──────── Material provided ────────

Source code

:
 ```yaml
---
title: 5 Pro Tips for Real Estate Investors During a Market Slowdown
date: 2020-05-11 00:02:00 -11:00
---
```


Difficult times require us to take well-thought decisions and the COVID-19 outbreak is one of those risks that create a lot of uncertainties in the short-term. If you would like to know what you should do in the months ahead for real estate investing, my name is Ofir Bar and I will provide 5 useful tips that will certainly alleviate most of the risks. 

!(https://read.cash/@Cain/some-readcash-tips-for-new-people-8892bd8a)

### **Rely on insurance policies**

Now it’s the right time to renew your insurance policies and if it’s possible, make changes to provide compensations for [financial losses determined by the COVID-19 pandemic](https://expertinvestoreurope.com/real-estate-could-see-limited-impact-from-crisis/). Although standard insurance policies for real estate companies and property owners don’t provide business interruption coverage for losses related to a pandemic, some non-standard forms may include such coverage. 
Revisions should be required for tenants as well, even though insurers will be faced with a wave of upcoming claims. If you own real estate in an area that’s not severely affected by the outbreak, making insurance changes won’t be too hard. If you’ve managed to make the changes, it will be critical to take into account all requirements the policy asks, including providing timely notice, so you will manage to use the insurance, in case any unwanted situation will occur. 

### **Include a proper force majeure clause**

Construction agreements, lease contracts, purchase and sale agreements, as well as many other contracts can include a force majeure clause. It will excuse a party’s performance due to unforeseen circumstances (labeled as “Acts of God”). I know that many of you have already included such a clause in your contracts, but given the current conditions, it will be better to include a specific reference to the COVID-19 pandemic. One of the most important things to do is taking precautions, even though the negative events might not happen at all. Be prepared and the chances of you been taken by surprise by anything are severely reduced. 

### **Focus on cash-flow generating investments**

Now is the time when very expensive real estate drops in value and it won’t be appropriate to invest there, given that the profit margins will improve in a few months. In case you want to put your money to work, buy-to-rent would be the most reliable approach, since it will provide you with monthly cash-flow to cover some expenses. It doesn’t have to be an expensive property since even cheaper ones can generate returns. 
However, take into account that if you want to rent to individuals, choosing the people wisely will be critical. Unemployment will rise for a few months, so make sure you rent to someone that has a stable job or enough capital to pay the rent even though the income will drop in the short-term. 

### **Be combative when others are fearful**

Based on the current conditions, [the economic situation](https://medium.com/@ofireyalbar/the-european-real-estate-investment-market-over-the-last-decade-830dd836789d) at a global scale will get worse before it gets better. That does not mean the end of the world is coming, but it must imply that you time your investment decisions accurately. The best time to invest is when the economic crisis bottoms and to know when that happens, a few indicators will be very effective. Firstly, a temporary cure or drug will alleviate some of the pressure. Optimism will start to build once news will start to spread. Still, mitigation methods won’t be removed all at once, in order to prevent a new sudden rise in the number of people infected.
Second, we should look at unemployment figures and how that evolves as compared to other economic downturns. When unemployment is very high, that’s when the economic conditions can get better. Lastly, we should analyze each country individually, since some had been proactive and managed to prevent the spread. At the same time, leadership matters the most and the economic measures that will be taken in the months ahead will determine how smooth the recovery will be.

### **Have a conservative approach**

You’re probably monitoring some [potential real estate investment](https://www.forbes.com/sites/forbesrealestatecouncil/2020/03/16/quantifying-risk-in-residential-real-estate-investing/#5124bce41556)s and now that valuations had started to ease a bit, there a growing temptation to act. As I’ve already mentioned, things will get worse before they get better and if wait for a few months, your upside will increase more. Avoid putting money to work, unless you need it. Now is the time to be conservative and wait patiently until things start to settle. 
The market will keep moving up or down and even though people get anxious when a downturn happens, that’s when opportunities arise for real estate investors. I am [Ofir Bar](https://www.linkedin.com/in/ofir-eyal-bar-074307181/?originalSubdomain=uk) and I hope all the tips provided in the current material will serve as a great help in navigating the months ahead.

────────

- **Exercise brief**
Set down exactly the lines that begin the records and continue through the line bearing "### **Rely on insurance policies**"; include both ends.

- **Completed task**
Source code

:
 ```yaml
---
title: 5 Pro Tips for Real Estate Investors During a Market Slowdown
date: 2020-05-11 00:02:00 -11:00
---
```


Difficult times require us to take well-thought decisions and the COVID-19 outbreak is one of those risks that create a lot of uncertainties in the short-term. If you would like to know what you should do in the months ahead for real estate investing, my name is Ofir Bar and I will provide 5 useful tips that will certainly alleviate most of the risks. 

!(https://read.cash/@Cain/some-readcash-tips-for-new-people-8892bd8a)

### **Rely on insurance policies**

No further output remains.